Ulster GP special preview
Hickman and Kneen ready to knock Suzuki star off his perch O Dundrod – the world’s fastest road race O Lap Record: 3 minutes 18.704 seconds (134.089mph) Ian Hutchinson – Tyco BMW
Road racing’s biggest stars will be back in action this week as the Ulster Grand Prix gets underway on the epic 7.4-mile Dundrod circuit.
Located just outside Belfast, the circuit is famed as the ‘world’s fastest road race’ boasting a lap record with an average speed of 134.089mph, set by Ian Hutchinson on his way to victory in last year’s Superbike race.
Hutchinson, who took a stunning four victories from five starts at last year’s event, won’t be on the grid this time around as he continues to recover from the leg injuries he sustained in his Senior TT crash.
Hutchy’s absence will only make it closer as some of the biggest names in road racing scrap it out for the final international honours of the year aside from the Macau Grand Prix.
Having blasted to victory in the 2017 Senior TT for Bennetts Suzuki, Michael Dunlop is high on the list of favourites. Even more so because since the TT, the Ballymoney ace has clinched three out of four victories on his GSX-R and R6 at the Southern 100 and cleaned up at Armoy.

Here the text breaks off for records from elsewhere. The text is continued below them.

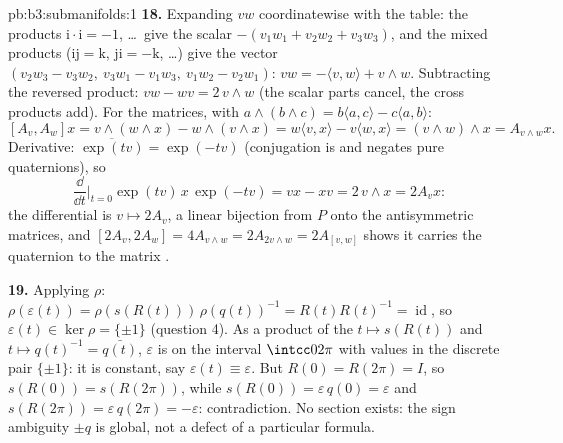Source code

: \begin{solution}{pb:b3:submanifolds:1}
\textbf{18.} Expanding $vw$ coordinatewise with the table:
the products $\mathrm i\cdot\mathrm i = -1$, \dots\ give
the scalar $-(v_1w_1 + v_2w_2 + v_3w_3)$, and the mixed
products ($\mathrm{ij} = \mathrm k$, $\mathrm{ji} =
-\mathrm k$, \dots) give the vector $(v_2w_3 - v_3w_2,\
v_3w_1 - v_1w_3,\ v_1w_2 - v_2w_1)$: $vw = -\langle v,
w\rangle + v\wedge w$. Subtracting the reversed product:
$vw - wv = 2\,v\wedge w$ (the scalar parts cancel, the
cross products add). For the matrices, with $a\wedge(b\wedge
c) = b\langle a, c\rangle - c\langle a, b\rangle$:
\[
[A_v, A_w]x = v\wedge(w\wedge x) - w\wedge(v\wedge x)
= w\langle v, x\rangle - v\langle w, x\rangle
= (v\wedge w)\wedge x = A_{v\wedge w}x .
\]
Derivative: $\overline{\exp(tv)} = \exp(-tv)$ (conjugation
is  and negates pure quaternions), so
\[
\frac{\dd}{\dd t}\Bigr|_{t=0}\exp(tv)\,x\,\exp(-tv) = vx -
xv = 2\,v\wedge x = 2A_vx :
\]
the differential is $v \mapsto 2A_v$, a linear bijection
from $P$ onto the antisymmetric matrices, and $[2A_v, 2A_w]
= 4A_{v\wedge w} = 2A_{2v\wedge w} = 2A_{[v,w]}$ shows it
carries the quaternion  to the matrix
\omterm{def:b3:groups:derived}{commutator}.

\textbf{19.} Applying $\rho$: $\rho(\varepsilon(t)) =
\rho(s(R(t)))\,\rho(q(t))^{-1} = R(t)R(t)^{-1} =
\operatorname{id}$, so $\varepsilon(t) \in \ker\rho =
\{\pm1\}$ (question 4). As a product of the 
$t \mapsto s(R(t))$ and $t \mapsto q(t)^{-1} =
\bar{q(t)}$, $\varepsilon$ is  on the 
interval $\intcc0{2\pi}$ with values in the discrete pair
$\{\pm1\}$: it is constant, say $\varepsilon(t) \equiv
\varepsilon$. But $R(0) = R(2\pi) = I$, so $s(R(0)) =
s(R(2\pi))$, while $s(R(0)) = \varepsilon\,q(0) =
\varepsilon$ and $s(R(2\pi)) = \varepsilon\,q(2\pi) =
-\varepsilon$: contradiction. No  section
exists: the sign ambiguity $\pm q$ is global, not a defect
of a particular formula.


\end{solution}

While he’s been winning on the new GSX-R, the machine’s full potential is still unknown and the team haven’t been helped with the lack of track time that plagued the North West 200 and TT this year. With the Suzuka 8-Hour over, the Mallory Park-based squad are hoping information from Japan will help give them a boost.

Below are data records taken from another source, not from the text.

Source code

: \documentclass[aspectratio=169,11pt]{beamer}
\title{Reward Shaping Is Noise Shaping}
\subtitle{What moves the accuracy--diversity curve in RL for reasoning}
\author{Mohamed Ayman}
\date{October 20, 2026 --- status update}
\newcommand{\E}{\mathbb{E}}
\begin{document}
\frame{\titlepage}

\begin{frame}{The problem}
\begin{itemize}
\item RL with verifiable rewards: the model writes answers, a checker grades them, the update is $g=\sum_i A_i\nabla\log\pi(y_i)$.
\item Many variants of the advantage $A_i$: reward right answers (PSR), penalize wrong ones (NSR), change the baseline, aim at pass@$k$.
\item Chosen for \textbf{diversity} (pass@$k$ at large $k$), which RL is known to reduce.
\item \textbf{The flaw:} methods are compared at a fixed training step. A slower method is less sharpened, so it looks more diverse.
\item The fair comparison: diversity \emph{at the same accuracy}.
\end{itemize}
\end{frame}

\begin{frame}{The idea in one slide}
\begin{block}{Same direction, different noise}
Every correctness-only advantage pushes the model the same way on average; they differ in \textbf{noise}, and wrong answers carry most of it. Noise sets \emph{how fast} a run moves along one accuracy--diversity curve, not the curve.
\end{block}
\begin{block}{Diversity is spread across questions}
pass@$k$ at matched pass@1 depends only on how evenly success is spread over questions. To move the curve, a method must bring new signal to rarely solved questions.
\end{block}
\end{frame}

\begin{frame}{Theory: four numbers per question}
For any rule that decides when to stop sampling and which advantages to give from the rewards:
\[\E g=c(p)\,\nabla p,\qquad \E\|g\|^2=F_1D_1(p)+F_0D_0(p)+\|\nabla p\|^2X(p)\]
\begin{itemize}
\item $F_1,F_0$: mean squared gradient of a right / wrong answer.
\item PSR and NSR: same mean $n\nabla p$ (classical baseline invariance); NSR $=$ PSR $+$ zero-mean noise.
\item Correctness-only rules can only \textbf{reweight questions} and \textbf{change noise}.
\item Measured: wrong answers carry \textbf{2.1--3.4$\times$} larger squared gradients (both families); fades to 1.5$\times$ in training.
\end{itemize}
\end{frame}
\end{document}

“Things have gone really well for us so far this year,” Dunlop said. “It’s been hard work with a brand new bike. We didn’t get the laps we thought we would at places like the TT but we’ve pulled it back together.

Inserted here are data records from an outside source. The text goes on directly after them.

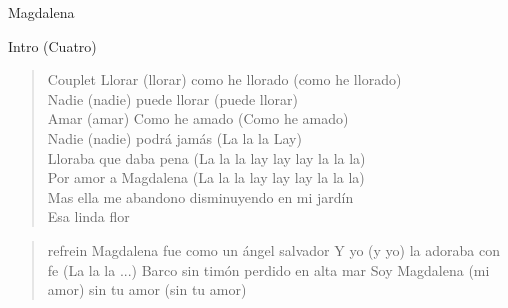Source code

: \begin{song}{Magdalena}

\begin{instrumental}{Intro (Cuatro)}
   
\end{instrumental}


\begin{verse}{Couplet}
Llorar (llorar) como he llorado (como he llorado)\\
Nadie (nadie) puede llorar (puede llorar)\\
Amar (amar) Como he amado (Como he amado)\\
Nadie (nadie) podrá jamás (La la la Lay) \\
Lloraba que daba pena (La la la lay lay lay la la la)\\
Por amor a Magdalena (La la la lay lay lay la la la)\\
Mas ella me abandono disminuyendo en mi jardín\\
Esa linda flor
\end{verse}


\begin{verse}{refrein}
Magdalena fue como un ángel salvador
Y yo (y yo) la adoraba con fe (La la la ...)
Barco sin timón perdido en alta mar
Soy Magdalena (mi amor) sin tu amor (sin tu amor)
\end{verse}

\end{song}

“We’ve had our challenges at getting the bike where it should be, have worked hard to get it there but there’s even more to come so we’re plugging on.
“Everybody loves the Ulster Grand Prix, it’s completely different to the TT. It gets fast, hot and heavy and when the weather’s good it’s always good racing.”
Hickman’s on a roll
Out to stop Dunlop domination will be Thruxton BSB winner, Peter Hickman
(see page 68). Having already won at Dundrod in the wet, Hickman has Ulster Grand Prix pedigree and after his strongest roads campaign to date saw him storm to five podiums from five starts at the TT, he heads into this week as the man most likely to push Dunlop the closest.
“The Ulster was a bit of a disappointment last year,” Hickman said. “We had the pace to win and were fighting for wins but I had a few problems and didn’t finish. It was a week of what could have beens, so after this year’s TT I’m really looking forward to getting out again as I’m expecting to be strong.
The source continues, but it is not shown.